• Exercise: Only lines containing the string "Plastic" belong in the answer; copy all of them from the entries.

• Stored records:

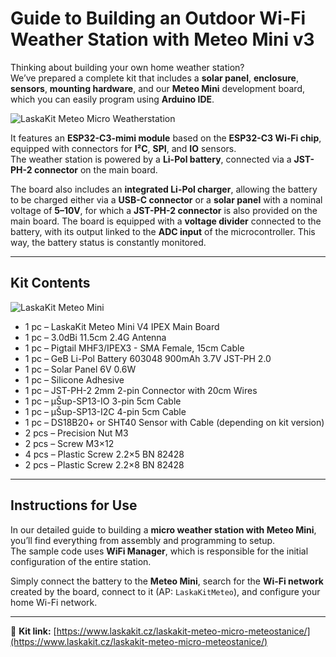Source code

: # Guide to Building an Outdoor Wi-Fi Weather Station with Meteo Mini v3

Thinking about building your own home weather station?  
We’ve prepared a complete kit that includes a **solar panel**, **enclosure**, **sensors**, **mounting hardware**, and our **Meteo Mini** development board, which you can easily program using **Arduino IDE**.

![LaskaKit Meteo Micro Weatherstation](https://github.com/LaskaKit/Weather_Station_Mini/blob/main/img/LaskaKit-meteo-micro-meteostanice-0.jpg)

It features an **ESP32-C3-mimi module** based on the **ESP32-C3 Wi-Fi chip**, equipped with connectors for **I²C**, **SPI**, and **IO** sensors.  
The weather station is powered by a **Li-Pol battery**, connected via a **JST-PH-2 connector** on the main board.  
  
The board also includes an **integrated Li-Pol charger**, allowing the battery to be charged either via a **USB-C connector** or a **solar panel** with a nominal voltage of **5–10V**, for which a **JST-PH-2 connector** is also provided on the main board. The board is equipped with a **voltage divider** connected to the battery, with its output linked to the **ADC input** of the microcontroller. This way, the battery status is constantly monitored.  

---

## Kit Contents

![LaskaKit Meteo Mini](https://github.com/LaskaKit/Weather_Station_Mini/blob/main/img/LaskaKit-meteo-micro-meteostanice-4.jpg)

- 1 pc – LaskaKit Meteo Mini V4 IPEX Main Board  
- 1 pc – 3.0dBi 11.5cm 2.4G Antenna  
- 1 pc – Pigtail MHF3/IPEX3 - SMA Female, 15cm Cable  
- 1 pc – GeB Li-Pol Battery 603048 900mAh 3.7V JST-PH 2.0  
- 1 pc – Solar Panel 6V 0.6W  
- 1 pc – Silicone Adhesive  
- 1 pc – JST-PH-2 2mm 2-pin Connector with 20cm Wires  
- 1 pc – μŠup-SP13-IO 3-pin 5cm Cable  
- 1 pc – μŠup-SP13-I2C 4-pin 5cm Cable  
- 1 pc – DS18B20+ or SHT40 Sensor with Cable (depending on kit version)  
- 2 pcs – Precision Nut M3  
- 2 pcs – Screw M3×12  
- 4 pcs – Plastic Screw 2.2×5 BN 82428  
- 2 pcs – Plastic Screw 2.2×8 BN 82428  

---

## Instructions for Use

In our detailed guide to building a **micro weather station with Meteo Mini**, you’ll find everything from assembly and programming to setup.  
The sample code uses **WiFi Manager**, which is responsible for the initial configuration of the entire station.  

Simply connect the battery to the **Meteo Mini**, search for the **Wi-Fi network** created by the board, connect to it (AP: `LaskaKitMeteo`), and configure your home Wi-Fi network.  

---

🔗 **Kit link:** [https://www.laskakit.cz/laskakit-meteo-micro-meteostanice/](https://www.laskakit.cz/laskakit-meteo-micro-meteostanice/)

• Answer to the problem:
- 4 pcs – Plastic Screw 2.2×5 BN 82428  
- 2 pcs – Plastic Screw 2.2×8 BN 82428  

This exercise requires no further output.